Author: Ursula Le Guin
Length: 300 pages
Source: Local library
Challenge: Once Upon a Time IV
Personal Enjoyment Factor: 4/5
"But will you tell me, now that you know I ask in friendship, were you born blind, Orrec? Or those witches you told me of, from Cordemant, did they do this to you, in spite, or a feud, or a raid?"
I did not know how to put his question aside, and had no half-answers for it.
"No," I said. "My father sealed my eyes."
"Your father! Your father blinded you?"
Young Orrec of the bleak Uplands is deprived of his sight when his father tells him that his hereditary "gift," the power of undoing, is a wild one--not subject to his will. Orrec is terrified his power will harm those he loves, and so he submits to being blindfolded until he can gain control. Even without the ability to use his gift, others in his small community as well as rival families look upon him with fear and awe, which his father uses to his advantage. While Orrec goes through periods of frustration, grief, and self-doubt, he gradually discovers other avenues his gift may take, and he feels hope that he may be able to take control of his own life, and find happiness with the girl he loves.
Le Guin's writing is so striking to me. It has a certain beautiful melancholy to it that draws me in. The descriptions of the landscape and the culture, and the emotional experiences of the characters, are almost more compelling than the story itself, which is sort of static and meandering, but in a good, gentle way.

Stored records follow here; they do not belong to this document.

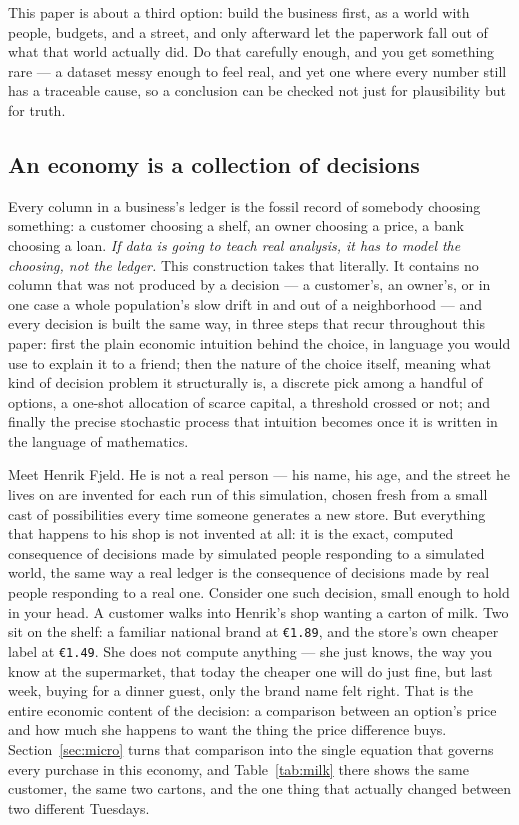 \documentclass[12pt,a4paper]{article}
\begin{document}
This paper is about a third option: build the business first, as a world
with people, budgets, and a street, and only afterward let the paperwork
fall out of what that world actually did. Do that carefully enough, and
you get something rare --- a dataset messy enough to feel real, and yet
one where every number still has a traceable cause, so a conclusion can
be checked not just for plausibility but for truth.

\subsection{An economy is a collection of decisions}

Every column in a business's ledger is the fossil record of somebody
choosing something: a customer choosing a shelf, an owner choosing a
price, a bank choosing a loan. \emph{If data is going to teach real
analysis, it has to model the choosing, not the ledger.} This construction
takes that literally. It contains no column that was not produced by a
decision --- a customer's, an owner's, or in one case a whole population's
slow drift in and out of a neighborhood --- and every decision is built
the same way, in three steps that recur throughout this paper: first the
plain economic intuition behind the choice, in language you would use to
explain it to a friend; then the nature of the choice itself, meaning what
kind of decision problem it structurally is, a discrete pick among a
handful of options, a one-shot allocation of scarce capital, a threshold
crossed or not; and finally the precise stochastic process that
intuition becomes once it is written in the language of mathematics.

Meet Henrik Fjeld. He is not a real person --- his name, his age, and the
street he lives on are invented for each run of this simulation, chosen
fresh from a small cast of possibilities every time someone generates a
new store. But everything that happens to his shop is not invented at
all: it is the exact, computed consequence of decisions made by
simulated people responding to a simulated world, the same way a real
ledger is the consequence of decisions made by real people responding to
a real one. Consider one such decision, small enough to hold in your
head. A customer walks into Henrik's shop wanting a carton of milk. Two
sit on the shelf: a familiar national brand at \texttt{\euro{}1.89}, and
the store's own cheaper label at \texttt{\euro{}1.49}. She does not
compute anything --- she just knows, the way you know at the supermarket,
that today the cheaper one will do just fine, but last week, buying for a
dinner guest, only the brand name felt right. That is the entire
economic content of the decision: a comparison between an option's price
and how much she happens to want the thing the price difference buys.
Section~\ref{sec:micro} turns that comparison into the single equation
that governs every purchase in this economy, and Table~\ref{tab:milk}
there shows the same customer, the same two cartons, and the one thing
that actually changed between two different Tuesdays.
\end{document}
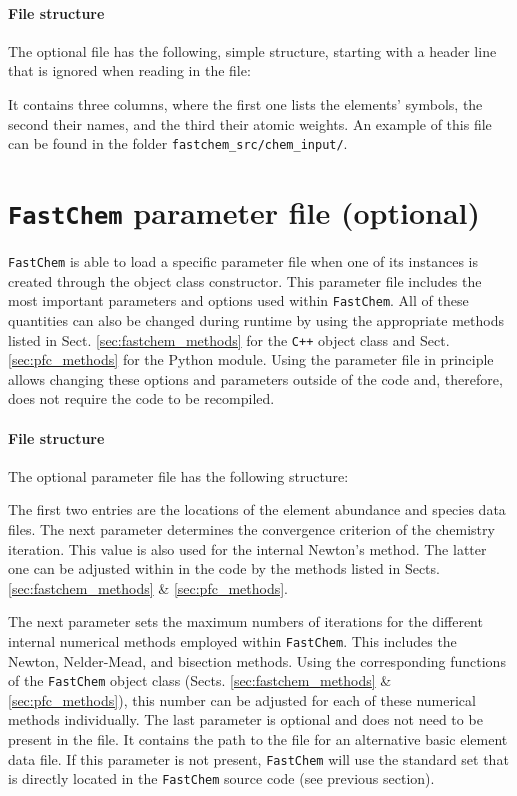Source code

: \documentclass[numbers=noenddot]{fcmanual}
\newcommand{\fc}{\texttt{FastChem}\xspace}
\newcommand{\cpp}{\ttt{C++}\xspace}
\newcommand{\ttt}[1]{\texttt {#1}}
\begin{document}
\paragraph{File structure}
The optional file has the following, simple structure, starting with a header line that is ignored when reading in the file:

It contains three columns, where the first one lists the elements' symbols, the second their names, and the third their atomic weights. An example of this file can be found in the folder \texttt{fastchem\_src/chem\_input/}.


\section{\fc parameter file (optional)}
\label{sec:fc_parameter_file}
\fc is able to load a specific parameter file when one of its instances is created through the object class constructor. This parameter file includes the most important parameters and options used within \fc. All of these quantities can also be changed during runtime by using the appropriate methods listed in Sect. \ref{sec:fastchem_methods} for the \cpp object class and Sect. \ref{sec:pfc_methods} for the Python module. Using the parameter file in principle allows changing these options and parameters outside of the code and, therefore, does not require the code to be recompiled.

\paragraph{File structure}
The optional parameter file has the following structure:

The first two entries are the locations of the element abundance and species data files. The next parameter determines the convergence criterion of the chemistry iteration. This value is also used for the internal Newton's method. The latter one can be adjusted within in the code by the methods listed in Sects. \ref{sec:fastchem_methods} \& \ref{sec:pfc_methods}.

The next parameter sets the maximum numbers of iterations for the different internal numerical methods employed within \fc. This includes the Newton, Nelder-Mead, and bisection methods. Using the corresponding functions of the \fc object class (Sects. \ref{sec:fastchem_methods} \& \ref{sec:pfc_methods}), this number can be adjusted for each of these numerical methods individually. 
The last parameter is optional and does not need to be present in the file. It contains the path to the file for an alternative basic element data file. If this parameter is not present, \fc will use the standard set that is directly located in the \fc source code (see previous section).
\end{document}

I enjoyed it a bit more than A Wizard of Earthsea, but the themes are somewhat similar--analyzing the nature of power and finding a balance between creation and destruction.
And, yes indeed, this is the beginning of a series, which seems to be my gift/curse these days--unknowingly picking up series-starters. Gifts is followed by Voices and Powers and all three comprise Annals of the Western Shore. I think they will make perfect summer reading!